#### Exercise
With "documentclass" as the search word, show every line of the material that has it.

START Extracted records

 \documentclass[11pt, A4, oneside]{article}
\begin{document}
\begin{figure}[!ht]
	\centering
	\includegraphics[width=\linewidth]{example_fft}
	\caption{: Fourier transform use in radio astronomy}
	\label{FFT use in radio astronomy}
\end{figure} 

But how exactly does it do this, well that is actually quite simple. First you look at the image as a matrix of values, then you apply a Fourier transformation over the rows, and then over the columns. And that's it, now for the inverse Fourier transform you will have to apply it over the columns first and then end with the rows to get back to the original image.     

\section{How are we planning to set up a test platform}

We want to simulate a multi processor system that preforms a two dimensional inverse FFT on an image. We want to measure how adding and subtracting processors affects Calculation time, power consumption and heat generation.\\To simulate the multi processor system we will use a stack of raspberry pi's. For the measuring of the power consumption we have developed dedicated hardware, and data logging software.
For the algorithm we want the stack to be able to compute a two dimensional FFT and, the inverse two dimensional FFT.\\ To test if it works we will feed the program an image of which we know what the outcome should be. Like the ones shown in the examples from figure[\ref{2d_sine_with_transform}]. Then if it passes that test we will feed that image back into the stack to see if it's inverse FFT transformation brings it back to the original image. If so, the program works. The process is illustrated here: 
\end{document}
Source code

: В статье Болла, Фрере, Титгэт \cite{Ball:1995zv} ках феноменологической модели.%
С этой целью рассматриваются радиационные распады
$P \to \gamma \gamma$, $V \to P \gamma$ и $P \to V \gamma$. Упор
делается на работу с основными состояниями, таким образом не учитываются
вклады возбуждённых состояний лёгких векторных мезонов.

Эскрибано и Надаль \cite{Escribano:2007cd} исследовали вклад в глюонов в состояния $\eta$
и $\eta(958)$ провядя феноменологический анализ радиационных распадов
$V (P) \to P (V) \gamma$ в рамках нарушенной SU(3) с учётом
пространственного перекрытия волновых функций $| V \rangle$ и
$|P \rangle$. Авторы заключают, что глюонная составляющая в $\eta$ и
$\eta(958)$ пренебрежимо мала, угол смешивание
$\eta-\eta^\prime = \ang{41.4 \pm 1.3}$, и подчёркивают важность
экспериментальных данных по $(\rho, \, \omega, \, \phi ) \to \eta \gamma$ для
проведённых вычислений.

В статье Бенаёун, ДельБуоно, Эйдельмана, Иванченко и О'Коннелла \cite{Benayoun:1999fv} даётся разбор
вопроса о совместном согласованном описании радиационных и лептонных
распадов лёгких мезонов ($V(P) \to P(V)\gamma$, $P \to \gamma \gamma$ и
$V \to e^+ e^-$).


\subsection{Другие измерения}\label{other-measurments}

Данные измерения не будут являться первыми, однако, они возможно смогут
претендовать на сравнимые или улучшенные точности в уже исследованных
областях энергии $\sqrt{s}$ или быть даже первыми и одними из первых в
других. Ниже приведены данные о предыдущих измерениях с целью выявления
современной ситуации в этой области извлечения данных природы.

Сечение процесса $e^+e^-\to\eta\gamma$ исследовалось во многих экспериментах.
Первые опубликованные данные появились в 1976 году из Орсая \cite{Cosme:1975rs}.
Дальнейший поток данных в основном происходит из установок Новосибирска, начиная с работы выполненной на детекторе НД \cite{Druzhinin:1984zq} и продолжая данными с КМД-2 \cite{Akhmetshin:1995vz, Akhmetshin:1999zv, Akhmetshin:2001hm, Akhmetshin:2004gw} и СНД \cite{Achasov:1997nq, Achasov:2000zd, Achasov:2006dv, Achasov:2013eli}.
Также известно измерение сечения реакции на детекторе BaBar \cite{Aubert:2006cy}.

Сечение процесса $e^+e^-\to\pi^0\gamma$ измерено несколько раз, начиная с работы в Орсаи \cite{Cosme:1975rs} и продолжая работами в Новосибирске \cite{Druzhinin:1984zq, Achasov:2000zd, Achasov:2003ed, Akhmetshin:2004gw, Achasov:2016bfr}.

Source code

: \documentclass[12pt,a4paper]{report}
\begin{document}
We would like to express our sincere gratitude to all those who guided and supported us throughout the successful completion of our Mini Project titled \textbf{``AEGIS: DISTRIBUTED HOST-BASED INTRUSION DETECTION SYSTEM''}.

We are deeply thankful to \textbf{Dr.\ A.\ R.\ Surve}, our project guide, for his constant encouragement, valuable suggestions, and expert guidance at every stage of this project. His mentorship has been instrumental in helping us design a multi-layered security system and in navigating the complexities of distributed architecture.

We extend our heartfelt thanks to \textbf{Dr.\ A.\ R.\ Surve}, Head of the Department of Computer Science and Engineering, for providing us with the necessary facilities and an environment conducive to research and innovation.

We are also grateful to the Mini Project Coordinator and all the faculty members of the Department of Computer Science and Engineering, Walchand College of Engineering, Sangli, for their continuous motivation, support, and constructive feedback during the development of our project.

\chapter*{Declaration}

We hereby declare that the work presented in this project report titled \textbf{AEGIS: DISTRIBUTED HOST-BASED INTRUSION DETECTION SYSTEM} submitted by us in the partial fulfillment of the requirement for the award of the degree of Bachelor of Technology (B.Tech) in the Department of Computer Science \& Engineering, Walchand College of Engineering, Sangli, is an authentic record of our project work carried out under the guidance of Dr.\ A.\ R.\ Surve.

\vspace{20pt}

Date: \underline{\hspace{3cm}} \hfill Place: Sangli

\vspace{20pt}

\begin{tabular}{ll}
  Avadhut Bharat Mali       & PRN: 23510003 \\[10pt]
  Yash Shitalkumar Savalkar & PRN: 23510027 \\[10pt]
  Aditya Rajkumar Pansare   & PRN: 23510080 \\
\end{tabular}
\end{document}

END Extracted records

#### Exercise answer
 \documentclass[11pt, A4, oneside]{article}
: \documentclass[12pt,a4paper]{report}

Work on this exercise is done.